Z <- fread("input/Z_matrix.txt", header=T, data.table=FALSE)
Z = as.matrix(Z)
X0 <- getpca(Z, p=3) # here the first p=3 PCs were extracted.

Step 2: Conduct GMA using different methods

#library(GMA)
library(glmnet)
library(MASS)
library(rrBLUP)
library(parallel)
library(doParallel)
library(CompQuadForm)
source('lib/highmed2019.r')
source('lib/fromSKAT.R')
source('lib/MedWrapper.R')
source('lib/reporters.R')

subX = X[, 1:100]
# run the fixed effect model that assign equal penalty on the two data types.
run_GMA(y, X0, subX, Z, ncores=10, model="MedFix_eq", output_folder="output/")

# run the fixed effect model that minimizes BIC
run_GMA(y, X0, subX, Z, ncores=10, model="MedFix_fixed", output_folder="output/")

# run the random effect model using linear kernel, and extract the model that minimizes BIC
run_GMA(y, X0, subX, Z, ncores=10, model="MedMix_linear", output_folder="output/")

# run the random effect model using shrink_EJ kernel, and extract the model that minimizes BIC
run_GMA(y, X0, subX, Z, ncores=10, model="MedMix_shrink", output_folder="output/")

Step 3: Visualize the results

library(circlize)
library(dplyr)
library("RColorBrewer")

gwas <- qGWAS(y, Z, plot=FALSE)
fwrite(gwas, "output/gwas_results.csv", sep=",", row.names = FALSE, quote=FALSE)


source("lib/circosplot.R")
circos_med(gwas_res="output/gwas_results.csv",
           med_res="output/mediators_fixed_bic_trait_V1.csv", 
           dsnp_res="output/dsnps_fixed_bic_trait_V1.csv", 
           isnp_res="output/isnps_fixed_bic_trait_V1.csv",
           chrlen="input/Chromosome_v4.txt", 
           gene_position= "input/gene_pos.csv",
           out_tiff = "graphs/circos.tiff")

Expected results

The outputs of the example data:

dSNP:

Direct SNPs identified using MedFix_eq and MedFix_fixed methods for trait V1. Note that only MedFix methods will report direct SNP.

  • output/dSNP_MedFix_eq_trait_V1.csv
  • output/dSNP_MedFix_fixed_trait_V1.csv

The dSNP output files contain the following columns:

  • snp: direct SNP;
  • pval: p-value of effect from exposure to outcome;
  • coef: SNP effect from exposure to outcome.

iSNP:

Indirect SNPs identified.
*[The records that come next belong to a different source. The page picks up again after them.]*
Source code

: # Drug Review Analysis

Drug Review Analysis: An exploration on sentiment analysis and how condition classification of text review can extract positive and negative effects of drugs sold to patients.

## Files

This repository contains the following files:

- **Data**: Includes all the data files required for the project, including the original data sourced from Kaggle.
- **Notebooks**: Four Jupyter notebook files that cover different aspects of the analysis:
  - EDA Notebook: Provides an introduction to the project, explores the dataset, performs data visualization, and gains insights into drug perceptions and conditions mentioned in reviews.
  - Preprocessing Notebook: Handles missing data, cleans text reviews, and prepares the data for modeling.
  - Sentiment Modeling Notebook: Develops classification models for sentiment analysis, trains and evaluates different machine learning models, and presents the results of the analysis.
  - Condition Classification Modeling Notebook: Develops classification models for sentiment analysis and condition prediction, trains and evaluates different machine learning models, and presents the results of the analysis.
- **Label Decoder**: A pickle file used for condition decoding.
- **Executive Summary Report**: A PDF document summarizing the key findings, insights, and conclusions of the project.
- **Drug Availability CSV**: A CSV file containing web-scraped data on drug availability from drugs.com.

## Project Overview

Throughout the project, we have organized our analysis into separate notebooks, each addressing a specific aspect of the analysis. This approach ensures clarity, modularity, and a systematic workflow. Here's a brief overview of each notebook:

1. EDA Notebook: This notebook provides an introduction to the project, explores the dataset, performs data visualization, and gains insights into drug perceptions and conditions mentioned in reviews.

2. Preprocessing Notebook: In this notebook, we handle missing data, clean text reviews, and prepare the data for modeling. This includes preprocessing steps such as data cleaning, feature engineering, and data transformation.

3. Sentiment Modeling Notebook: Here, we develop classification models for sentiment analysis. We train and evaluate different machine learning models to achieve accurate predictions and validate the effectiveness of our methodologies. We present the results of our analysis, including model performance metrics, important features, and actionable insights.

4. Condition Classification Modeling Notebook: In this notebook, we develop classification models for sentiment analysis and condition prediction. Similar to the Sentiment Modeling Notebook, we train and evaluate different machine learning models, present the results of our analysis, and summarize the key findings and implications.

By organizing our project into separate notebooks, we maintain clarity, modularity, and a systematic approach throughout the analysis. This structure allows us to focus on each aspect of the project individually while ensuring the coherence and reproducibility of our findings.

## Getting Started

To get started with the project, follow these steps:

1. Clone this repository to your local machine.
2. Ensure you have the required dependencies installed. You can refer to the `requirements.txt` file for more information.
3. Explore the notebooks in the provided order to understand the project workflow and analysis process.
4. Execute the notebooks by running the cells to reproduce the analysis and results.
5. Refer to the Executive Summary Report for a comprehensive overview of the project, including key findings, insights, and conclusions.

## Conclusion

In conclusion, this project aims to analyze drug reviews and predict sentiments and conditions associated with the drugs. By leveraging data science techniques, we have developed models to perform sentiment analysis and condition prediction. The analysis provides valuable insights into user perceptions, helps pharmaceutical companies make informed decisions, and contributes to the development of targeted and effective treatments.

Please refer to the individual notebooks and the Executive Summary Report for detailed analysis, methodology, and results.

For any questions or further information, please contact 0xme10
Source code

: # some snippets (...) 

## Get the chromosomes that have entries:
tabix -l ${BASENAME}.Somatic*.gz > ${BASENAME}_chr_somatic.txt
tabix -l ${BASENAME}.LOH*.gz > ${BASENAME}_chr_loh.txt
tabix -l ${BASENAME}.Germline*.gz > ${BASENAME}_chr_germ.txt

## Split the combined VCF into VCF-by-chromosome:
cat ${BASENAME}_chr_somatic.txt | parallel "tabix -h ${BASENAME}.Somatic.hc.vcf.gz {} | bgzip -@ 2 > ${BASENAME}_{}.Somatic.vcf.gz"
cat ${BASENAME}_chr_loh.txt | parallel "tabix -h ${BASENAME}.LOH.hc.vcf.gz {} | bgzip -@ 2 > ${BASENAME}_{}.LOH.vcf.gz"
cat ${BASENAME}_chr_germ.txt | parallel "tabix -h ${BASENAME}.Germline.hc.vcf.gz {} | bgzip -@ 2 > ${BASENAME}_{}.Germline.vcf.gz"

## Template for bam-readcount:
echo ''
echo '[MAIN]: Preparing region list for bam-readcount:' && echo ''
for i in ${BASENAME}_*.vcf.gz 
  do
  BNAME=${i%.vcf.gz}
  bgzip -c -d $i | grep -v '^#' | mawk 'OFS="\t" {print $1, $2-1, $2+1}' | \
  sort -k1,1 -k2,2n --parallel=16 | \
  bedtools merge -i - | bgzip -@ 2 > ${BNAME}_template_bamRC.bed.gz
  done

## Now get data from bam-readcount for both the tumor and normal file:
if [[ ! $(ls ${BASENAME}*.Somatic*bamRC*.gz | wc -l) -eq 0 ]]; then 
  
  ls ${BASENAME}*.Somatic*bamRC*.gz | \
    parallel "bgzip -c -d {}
Again, only MedFix methods will report direct SNPs.

  • output/iSNP_MedFix_eq_trait_V1.csv
  • output/iSNP_MedFix_eq_trait_V1.csv

The iSNP output files contain the following columns:

  • medi: mediator gene under control by the iSNP;
  • snps_for_medi: indirect SNPs for the corresponding mediator;
  • coef: effect from exposure to mediator.

Mediator:

The non-adjusted mediators detected by different methods of MedFix_BIC, MedFix_0.5, MedMixed_Linear, and MedMixed_Shrink for trait V1.
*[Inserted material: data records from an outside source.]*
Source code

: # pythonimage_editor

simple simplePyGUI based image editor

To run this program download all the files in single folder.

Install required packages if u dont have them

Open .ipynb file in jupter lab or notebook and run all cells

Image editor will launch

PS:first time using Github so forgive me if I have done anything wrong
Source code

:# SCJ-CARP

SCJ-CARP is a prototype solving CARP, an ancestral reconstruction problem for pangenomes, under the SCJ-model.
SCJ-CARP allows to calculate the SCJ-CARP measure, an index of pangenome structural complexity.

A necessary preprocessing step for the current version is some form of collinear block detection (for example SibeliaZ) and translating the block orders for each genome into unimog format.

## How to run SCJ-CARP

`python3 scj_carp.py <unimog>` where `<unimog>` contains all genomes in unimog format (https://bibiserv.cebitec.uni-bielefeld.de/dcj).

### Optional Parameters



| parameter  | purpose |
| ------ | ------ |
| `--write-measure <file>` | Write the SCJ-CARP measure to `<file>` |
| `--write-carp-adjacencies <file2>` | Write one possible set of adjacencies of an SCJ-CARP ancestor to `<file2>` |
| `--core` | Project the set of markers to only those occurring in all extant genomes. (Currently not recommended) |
  • output/mediator_MedFix_eq_trait_V1.csv
  • output/mediator_MedFix_eq_trait_V1.csv
  • output/mediator_MedMix_linear_trait_V1.csv
  • output/mediator_MedFix_eq_trait_V1.csv:

The mediator output files contain the following columns:

  • id: mediator gene id;
  • e2m: p-value of effect from exposure to mediator;
  • m2y: p-value of effect from mediator to outcome;
  • e2m2y: maximum value between e2m and m2y;
  • padj: adjusted p-value;
  • coef: product of effect from exposure to mediator and effect from mediator to outcome.
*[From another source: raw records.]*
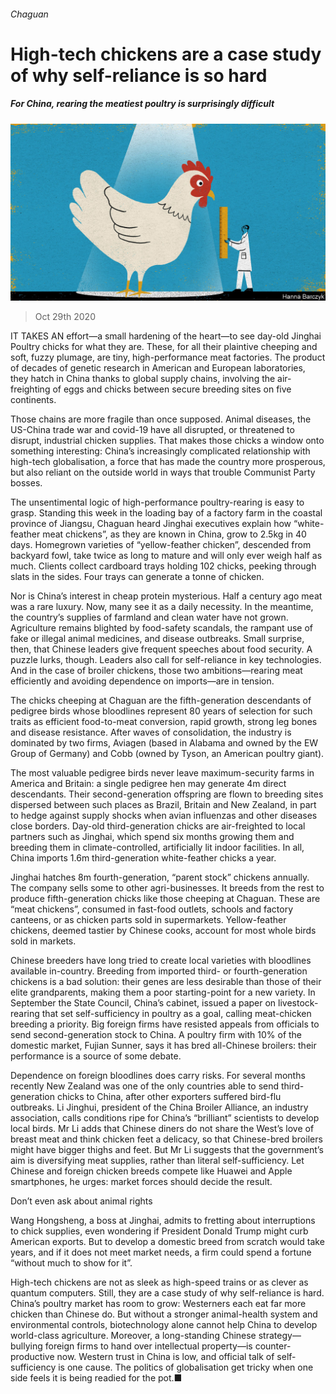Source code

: ###### Chaguan

# High-tech chickens are a case study of why self-reliance is so hard 

##### For China, rearing the meatiest poultry is surprisingly difficult 

![image](images/20201031_CND000_0.jpg) 

> Oct 29th 2020 

IT TAKES AN effort—a small hardening of the heart—to see day-old Jinghai Poultry chicks for what they are. These, for all their plaintive cheeping and soft, fuzzy plumage, are tiny, high-performance meat factories. The product of decades of genetic research in American and European laboratories, they hatch in China thanks to global supply chains, involving the air-freighting of eggs and chicks between secure breeding sites on five continents.

Those chains are more fragile than once supposed. Animal diseases, the US-China trade war and covid-19 have all disrupted, or threatened to disrupt, industrial chicken supplies. That makes those chicks a window onto something interesting: China’s increasingly complicated relationship with high-tech globalisation, a force that has made the country more prosperous, but also reliant on the outside world in ways that trouble Communist Party bosses.


The unsentimental logic of high-performance poultry-rearing is easy to grasp. Standing this week in the loading bay of a factory farm in the coastal province of Jiangsu, Chaguan heard Jinghai executives explain how “white-feather meat chickens”, as they are known in China, grow to 2.5kg in 40 days. Homegrown varieties of “yellow-feather chicken”, descended from backyard fowl, take twice as long to mature and will only ever weigh half as much. Clients collect cardboard trays holding 102 chicks, peeking through slats in the sides. Four trays can generate a tonne of chicken.

Nor is China’s interest in cheap protein mysterious. Half a century ago meat was a rare luxury. Now, many see it as a daily necessity. In the meantime, the country’s supplies of farmland and clean water have not grown. Agriculture remains blighted by food-safety scandals, the rampant use of fake or illegal animal medicines, and disease outbreaks. Small surprise, then, that Chinese leaders give frequent speeches about food security. A puzzle lurks, though. Leaders also call for self-reliance in key technologies. And in the case of broiler chickens, those two ambitions—rearing meat efficiently and avoiding dependence on imports—are in tension.

The chicks cheeping at Chaguan are the fifth-generation descendants of pedigree birds whose bloodlines represent 80 years of selection for such traits as efficient food-to-meat conversion, rapid growth, strong leg bones and disease resistance. After waves of consolidation, the industry is dominated by two firms, Aviagen (based in Alabama and owned by the EW Group of Germany) and Cobb (owned by Tyson, an American poultry giant).

The most valuable pedigree birds never leave maximum-security farms in America and Britain: a single pedigree hen may generate 4m direct descendants. Their second-generation offspring are flown to breeding sites dispersed between such places as Brazil, Britain and New Zealand, in part to hedge against supply shocks when avian influenzas and other diseases close borders. Day-old third-generation chicks are air-freighted to local partners such as Jinghai, which spend six months growing them and breeding them in climate-controlled, artificially lit indoor facilities. In all, China imports 1.6m third-generation white-feather chicks a year.

Jinghai hatches 8m fourth-generation, “parent stock” chickens annually. The company sells some to other agri-businesses. It breeds from the rest to produce fifth-generation chicks like those cheeping at Chaguan. These are “meat chickens”, consumed in fast-food outlets, schools and factory canteens, or as chicken parts sold in supermarkets. Yellow-feather chickens, deemed tastier by Chinese cooks, account for most whole birds sold in markets.

Chinese breeders have long tried to create local varieties with bloodlines available in-country. Breeding from imported third- or fourth-generation chickens is a bad solution: their genes are less desirable than those of their elite grandparents, making them a poor starting-point for a new variety. In September the State Council, China’s cabinet, issued a paper on livestock-rearing that set self-sufficiency in poultry as a goal, calling meat-chicken breeding a priority. Big foreign firms have resisted appeals from officials to send second-generation stock to China. A poultry firm with 10% of the domestic market, Fujian Sunner, says it has bred all-Chinese broilers: their performance is a source of some debate.

Dependence on foreign bloodlines does carry risks. For several months recently New Zealand was one of the only countries able to send third-generation chicks to China, after other exporters suffered bird-flu outbreaks. Li Jinghui, president of the China Broiler Alliance, an industry association, calls conditions ripe for China’s “brilliant” scientists to develop local birds. Mr Li adds that Chinese diners do not share the West’s love of breast meat and think chicken feet a delicacy, so that Chinese-bred broilers might have bigger thighs and feet. But Mr Li suggests that the government’s aim is diversifying meat supplies, rather than literal self-sufficiency. Let Chinese and foreign chicken breeds compete like Huawei and Apple smartphones, he urges: market forces should decide the result.

Don’t even ask about animal rights

Wang Hongsheng, a boss at Jinghai, admits to fretting about interruptions to chick supplies, even wondering if President Donald Trump might curb American exports. But to develop a domestic breed from scratch would take years, and if it does not meet market needs, a firm could spend a fortune “without much to show for it”.

High-tech chickens are not as sleek as high-speed trains or as clever as quantum computers. Still, they are a case study of why self-reliance is hard. China’s poultry market has room to grow: Westerners each eat far more chicken than Chinese do. But without a stronger animal-health system and environmental controls, biotechnology alone cannot help China to develop world-class agriculture. Moreover, a long-standing Chinese strategy—bullying foreign firms to hand over intellectual property—is counter-productive now. Western trust in China is low, and official talk of self-sufficiency is one cause. The politics of globalisation get tricky when one side feels it is being readied for the pot.■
Visualization of GMA results:

  • In the circos plots, the outermost circular track represents the ten chromosomes;
  • The next inner track shows the GWAS results, with two circular blue dashed lines indicating -log(p-value) of 5 and 10 and the red lines denoting the position of direct SNPs;
  • The next inner track shows the relative positions of identified mediator genes with different genes represented by different colors; the lines in the innermost circle connects mediators with their corresponding indirect SNPs.

Citations

  • Zhang, Qi. "High-dimensional mediation analysis with applications to causal gene identification." Statistics in Biosciences (2021): 1-20.
  • Yang, Zhikai, Gen Xu, Qi Zhang, Toshihiro Obata, and Jinliang Yang. "Genome-wide mediation analysis: an empirical study to connect phenotype with genotype via intermediate transcriptomic data in maize." Genetics 221, no. 2 (2022): iyac057.

License

It is a free and open source software, licensed under GPLv3.